|
She’ll admit her conversational English isn’t very good. But at her fingertips, Marina Konovalova-Bare, 26, has a talent that allows her to translate the ordinary into the universal language of beauty.
It was the language she knew — second only to her native tongue — growing up in St. Petersburg, Russia, a place she calls “an artists’ city.”
The influences of what’s been described as “a kaleidoscopic variety of styles and movements,” from the social criticism, salon painting and impressionist art of the pre-revolutionary years, through avant-gardism, socialist realism and nonconformist art, to the “permitted” figuration, hyperrealism and post-modern painting of more recent times, spoke to the former Marina Konovalova since the moment she walked into the Children’s Art School at age 11. There, she studied oil painting, still life, drawing and composition.
She spoke that language of artistic beauty so proficiently that, in 1989, she was nominated to study at the former Imperial Academy of Painting and Drawing, where such artists as Rerih, Malevich and Serov had studied. She was admitted to the Seminary of Christian Religion, where she learned the art of painting Russian icons, and also attended the Academy Theater Arts, where she studied until she met Salisbury building contractor John Bare.
Bare was fascinated with Russian culture and wanted to visit the city’s State Hermitage Museum, which boasts 3 million art items from the Stone Age to the 20th century.
“I’d called local travel agencies and they basically told me they couldn’t get me there,” Bare says. So he searched the Internet for international transportation. That, he says, is how he met Marina.
“We just talked,”Bare remembers, adding that Marina’s computer program helped translate his English words to Russian and vice versa.
He was overwhelmed by her art history knowledge. “She has extensive background, she knows all the artists. If you go to the Hermitage, it’s like having your own private tour,” he says.
And, apparently, he wasn’t too disappointed with her charm, fire-red hair and dancer’s physique, either for, confidently, he asked if she would speak her language of love and art to him forever.
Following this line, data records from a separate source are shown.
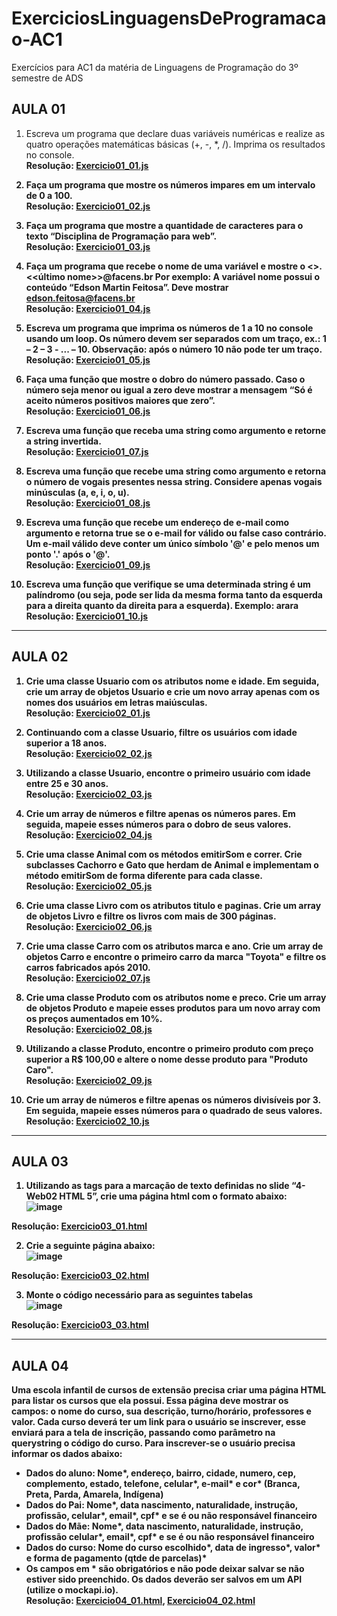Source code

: # ExerciciosLinguagensDeProgramacao-AC1
Exercícios para AC1 da matéria de Linguagens de Programação do 3º semestre de ADS

## AULA 01

1. Escreva um programa que declare duas variáveis numéricas e realize as quatro
operações matemáticas básicas (+, -, *, /). Imprima os resultados no console.<br>
<b> Resolução: [Exercicio01_01.js](Aula01/Exercicio01_01.js)<b>

2. Faça um programa que mostre os números impares em um intervalo de 0 a 100. <br>
<b> Resolução: [Exercicio01_02.js](Aula01/Exercicio01_02.js)<b>

3. Faça um programa que mostre a quantidade de caracteres para o texto “Disciplina de
Programação para web”. <br>
<b> Resolução: [Exercicio01_03.js](Aula01/Exercicio01_03.js)<b>

4. Faça um programa que recebe o nome de uma variável e mostre o
<<primeiro>>.<<último nome>>@facens.br
Por exemplo:
A variável nome possui o conteúdo “Edson Martin Feitosa”.
Deve mostrar edson.feitosa@facens.br <br>
<b> Resolução: [Exercicio01_04.js](Aula01/Exercicio01_04.js)<b>

5. Escreva um programa que imprima os números de 1 a 10 no console usando um loop.
Os número devem ser separados com um traço, ex.: 1 – 2 – 3 - ... – 10. Observação:
após o número 10 não pode ter um traço. <br>
<b> Resolução: [Exercicio01_05.js](Aula01/Exercicio01_05.js)<b>

6. Faça uma função que mostre o dobro do número passado. Caso o número seja menor
ou igual a zero deve mostrar a mensagem “Só é aceito números positivos maiores que
zero”. <br>
<b> Resolução: [Exercicio01_06.js](Aula01/Exercicio01_06.js)<b>


7. Escreva uma função que receba uma string como argumento e retorne a string
invertida. <br>
<b> Resolução: [Exercicio01_07.js](Aula01/Exercicio01_07.js)<b>

8. Escreva uma função que recebe uma string como argumento e retorna o número de
vogais presentes nessa string. Considere apenas vogais minúsculas (a, e, i, o, u). <br>
<b> Resolução: [Exercicio01_08.js](Aula01/Exercicio01_08.js)<b>

9. Escreva uma função que recebe um endereço de e-mail como argumento e retorna
true se o e-mail for válido ou false caso contrário. Um e-mail válido deve conter um
único símbolo '@' e pelo menos um ponto '.' após o '@'. <br>
<b> Resolução: [Exercicio01_09.js](Aula01/Exercicio01_09.js)<b>

10. Escreva uma função que verifique se uma determinada string é um palíndromo (ou
seja, pode ser lida da mesma forma tanto da esquerda para a direita quanto da direita
para a esquerda).
Exemplo: arara <br>
<b> Resolução: [Exercicio01_10.js](Aula01/Exercicio01_10.js)<b>

---
## AULA 02

1. Crie uma classe Usuario com os atributos nome e idade. Em seguida, crie um array de
objetos Usuario e crie um novo array apenas com os nomes dos usuários em letras
maiúsculas. <br>
<b> Resolução: [Exercicio02_01.js](Aula02/Exercicio02_01.js)<b>

2. Continuando com a classe Usuario, filtre os usuários com idade superior a 18 anos. <br>
<b> Resolução: [Exercicio02_02.js](Aula02/Exercicio02_02.js)<b>

3. Utilizando a classe Usuario, encontre o primeiro usuário com idade entre 25 e 30 anos. <br>
<b> Resolução: [Exercicio02_03.js](Aula02/Exercicio02_03.js)<b>

4. Crie um array de números e filtre apenas os números pares. Em seguida, mapeie esses
números para o dobro de seus valores. <br>
<b> Resolução: [Exercicio02_04.js](Aula02/Exercicio02_04.js)<b>

5. Crie uma classe Animal com os métodos emitirSom e correr. Crie subclasses Cachorro
e Gato que herdam de Animal e implementam o método emitirSom de forma
diferente para cada classe. <br>
<b> Resolução: [Exercicio02_05.js](Aula02/Exercicio02_05.js)<b>

6. Crie uma classe Livro com os atributos titulo e paginas. Crie um array de objetos Livro
e filtre os livros com mais de 300 páginas. <br>
<b> Resolução: [Exercicio02_06.js](Aula02/Exercicio02_06.js)<b>

7. Crie uma classe Carro com os atributos marca e ano. Crie um array de objetos Carro e
encontre o primeiro carro da marca "Toyota" e filtre os carros fabricados após 2010. <br>
<b> Resolução: [Exercicio02_07.js](Aula02/Exercicio02_07.js)<b>

8. Crie uma classe Produto com os atributos nome e preco. Crie um array de objetos
Produto e mapeie esses produtos para um novo array com os preços aumentados em
10%. <br>
<b> Resolução: [Exercicio02_08.js](Aula02/Exercicio02_08.js)<b>

9. Utilizando a classe Produto, encontre o primeiro produto com preço superior a R$
100,00 e altere o nome desse produto para "Produto Caro". <br>
<b> Resolução: [Exercicio02_09.js](Aula02/Exercicio02_09.js)<b>

10. Crie um array de números e filtre apenas os números divisíveis por 3. Em seguida,
mapeie esses números para o quadrado de seus valores. <br>
<b> Resolução: [Exercicio02_10.js](Aula02/Exercicio02_10.js)<b>

---
## AULA 03

1. Utilizando as tags para a marcação de texto definidas no slide “4- Web02 HTML 5”, crie uma
página html com o formato abaixo: <br>
![image](https://github.com/YasminBrazASilva/ExerciciosLinguagensDeProgramacao-AC1/assets/141586083/07ef2563-6500-4b57-bef8-27e03dabbc8a)

<b> Resolução: [Exercicio03_01.html](Aula03/Exercicio03_01.html)<b>

2. Crie a seguinte página abaixo: <br>
![image](https://github.com/YasminBrazASilva/ExerciciosLinguagensDeProgramacao-AC1/assets/141586083/552c6888-cdf2-4d09-a117-04623926861b)

<b> Resolução: [Exercicio03_02.html](Aula03/Exercicio03_02.html)<b>

3. Monte o código necessário para as seguintes tabelas <br>
![image](https://github.com/YasminBrazASilva/ExerciciosLinguagensDeProgramacao-AC1/assets/141586083/bca7b90c-2ae5-4e52-a402-1ed120dd8d59)

<b> Resolução: [Exercicio03_03.html](Aula03/Exercicio03_03.html)<b>

---
## AULA 04

Uma escola infantil de cursos de extensão precisa criar uma página HTML para
listar os cursos que ela possui. Essa página deve mostrar os campos: o nome
do curso, sua descrição, turno/horário, professores e valor.
Cada curso deverá ter um link para o usuário se inscrever, esse enviará para a
tela de inscrição, passando como parâmetro na querystring o código do curso.
Para inscrever-se o usuário precisa informar os dados abaixo:
* Dados do aluno: Nome*, endereço, bairro, cidade, numero, cep,
complemento, estado, telefone, celular*, e-mail* e cor* (Branca, Preta,
Parda, Amarela, Indígena)
* Dados do Pai: Nome*, data nascimento, naturalidade, instrução,
profissão, celular*, email*, cpf* e se é ou não responsável financeiro
* Dados do Mãe: Nome*, data nascimento, naturalidade, instrução,
profissão celular*, email*, cpf* e se é ou não responsável financeiro
* Dados do curso: Nome do curso escolhido*, data de ingresso*, valor* e
forma de pagamento (qtde de parcelas)*
* Os campos em * são obrigatórios e não pode deixar salvar se não
estiver sido preenchido.
Os dados deverão ser salvos em um API (utilize o mockapi.io). <br>
<b> Resolução: [Exercicio04_01.html](Aula04/Exercicio04_01.html), [Exercicio04_02.html](Aula04/Exercicio04_02.html)<b>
On July 2, they were married and they soon introduced her work to Bruce Wilson at The Fine Frame Gallery.
“I’m impressed with her ability at a young age to capture (scenes) as well as she can,”Wilson says. “I think of it almost as an expressionistic style with a little bit of impressionism … I was immediately taken by that.”
Konovalova-Bare’s oil work is playful, with color, dimension, light and shadow. Much of it reflects images in St. Petersburg — scientist Ivan Pavlov’s home, the gardens around the palace of Catherine II, the Moika River, the Church of the Blood where Alexander IIwas assassinated. More recently, she’s recreated scenes that are popular to Salisburians, such as the fountain behind First Presbyterian Church.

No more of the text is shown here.